Even in 2020, when y’all see her name pop up in the news, y’all know that story is headed in any direction. Naomi Campbell, supermodel and the scourge of personal assistants everywhere, recently shot a video for her popular Being Naomi YouTube channel. And in it, she explains the reasoning for her recent stroll through LAX in a hazmat suit––among other delightful and totally relatable topics. Strap in boys and girls: this one’s a doozy (even for Naomi).
First off, this six-minute clip begins with a terrified assistant advancing on Naomi with a sharp object. And before you can say, “it’s about GOT DAMN time”, you realize that this sharp object is a tool for inserting ear seeds (don’t ask) onto Naomi’s pressure points, in an effort to help “balance the heart and mind” and “reset the nervous system”.
Okay, elephant in the room here: so everybody knows that Naomi likes to throw tantrums, and occasionally heavy objects, in the direction of people with whom she takes issue. Now fast forward a few years and she’s apparently the face of cool, calm and collected? Already I’m smelling bullshit. But no, according to People Magazine, this holistic acupuncture treatment eases her anxiety surrounding coronavirus and flying.
But back to the video. Cut to images of Naomi’s now-iconic, Amazon-bought airport look––all $15.99 of it––flashing across the screen. No matter which court appointment or fabulous beach she’s running towards, Naomi always brings the glamour.
“This is it. This is my precaution. What do you think?” the supermodel says with a laugh in the video. “In all honesty, this is not a funny time. It’s not a humorous time. I’m not doing this for laughs. This is how I feel comfortable traveling.”

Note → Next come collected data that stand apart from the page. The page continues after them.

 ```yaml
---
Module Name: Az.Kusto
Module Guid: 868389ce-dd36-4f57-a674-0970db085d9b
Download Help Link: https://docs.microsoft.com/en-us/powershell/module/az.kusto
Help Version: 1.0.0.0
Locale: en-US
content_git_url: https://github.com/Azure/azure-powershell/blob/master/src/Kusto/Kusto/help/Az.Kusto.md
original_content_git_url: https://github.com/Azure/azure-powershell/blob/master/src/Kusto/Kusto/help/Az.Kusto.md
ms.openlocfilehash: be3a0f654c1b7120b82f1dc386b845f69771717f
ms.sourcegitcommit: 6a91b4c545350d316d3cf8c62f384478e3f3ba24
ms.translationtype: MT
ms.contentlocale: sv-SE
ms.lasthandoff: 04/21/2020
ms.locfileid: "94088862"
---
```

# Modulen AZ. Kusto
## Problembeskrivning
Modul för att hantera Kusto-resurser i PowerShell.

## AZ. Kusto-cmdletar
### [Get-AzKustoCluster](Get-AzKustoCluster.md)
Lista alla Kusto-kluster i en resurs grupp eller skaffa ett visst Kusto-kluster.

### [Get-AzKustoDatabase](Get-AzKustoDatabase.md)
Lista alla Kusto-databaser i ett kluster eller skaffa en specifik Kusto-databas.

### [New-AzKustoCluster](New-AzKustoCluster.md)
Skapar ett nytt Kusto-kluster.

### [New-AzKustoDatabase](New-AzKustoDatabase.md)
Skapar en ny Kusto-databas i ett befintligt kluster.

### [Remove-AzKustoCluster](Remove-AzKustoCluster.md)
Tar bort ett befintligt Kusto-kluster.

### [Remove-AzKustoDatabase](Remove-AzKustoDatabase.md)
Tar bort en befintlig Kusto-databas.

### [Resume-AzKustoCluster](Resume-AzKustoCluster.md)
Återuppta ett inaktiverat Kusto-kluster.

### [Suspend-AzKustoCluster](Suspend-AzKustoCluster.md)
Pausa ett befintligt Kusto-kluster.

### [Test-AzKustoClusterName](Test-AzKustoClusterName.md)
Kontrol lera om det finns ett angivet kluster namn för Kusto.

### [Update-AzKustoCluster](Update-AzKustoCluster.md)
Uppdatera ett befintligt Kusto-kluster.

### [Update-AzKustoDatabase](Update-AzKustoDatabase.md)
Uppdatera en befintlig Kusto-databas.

The final gag is that Naomi, who has been very transparent about her totally normal international flight routine in the past, insists that she’s been dressing and sanitizing for YEARS at airports––and now, with the presence of coronavirus, Naomi finally felt it necessary to document her travel tips where they will live online forever. So the next time YOU are boarding your $50,000 Air Emirates flight to meet up with your billionaire boyfriend at Cannes, you’ll know how to stay safe.
For example, if you’re lounging in your first-class cabin and you notice that they don’t have your preferred brand of diamond-encrusted truffle almonds…and they try to pawn off a bag of Planters on you instead, don’t risk transmitting germs to the air attendant with hand-to-hand contact. Simply whip the item at the woman’s head and scream your displeasure from the safety and comfort of your seat.
Seriously though, maybe Naomi has a new mission in life. Maybe delivering disease awareness via YouTube videos is her next calling. One takeaway from this story that will stay with me forever is the idea of Naomi being afraid of something. Think about that. I mean, who knew that Naomi Fucking Campbell was afraid of anything (except poor people and store-bought diamonds)?
“We cannot live in fear”
-Naomi Campbell, 2020
Fortunately for the coronavirus (not a sentence I thought I’d be typing today), it hasn’t met Naomi…because it’s plaguing, hateful ass wouldn’t stand a chance.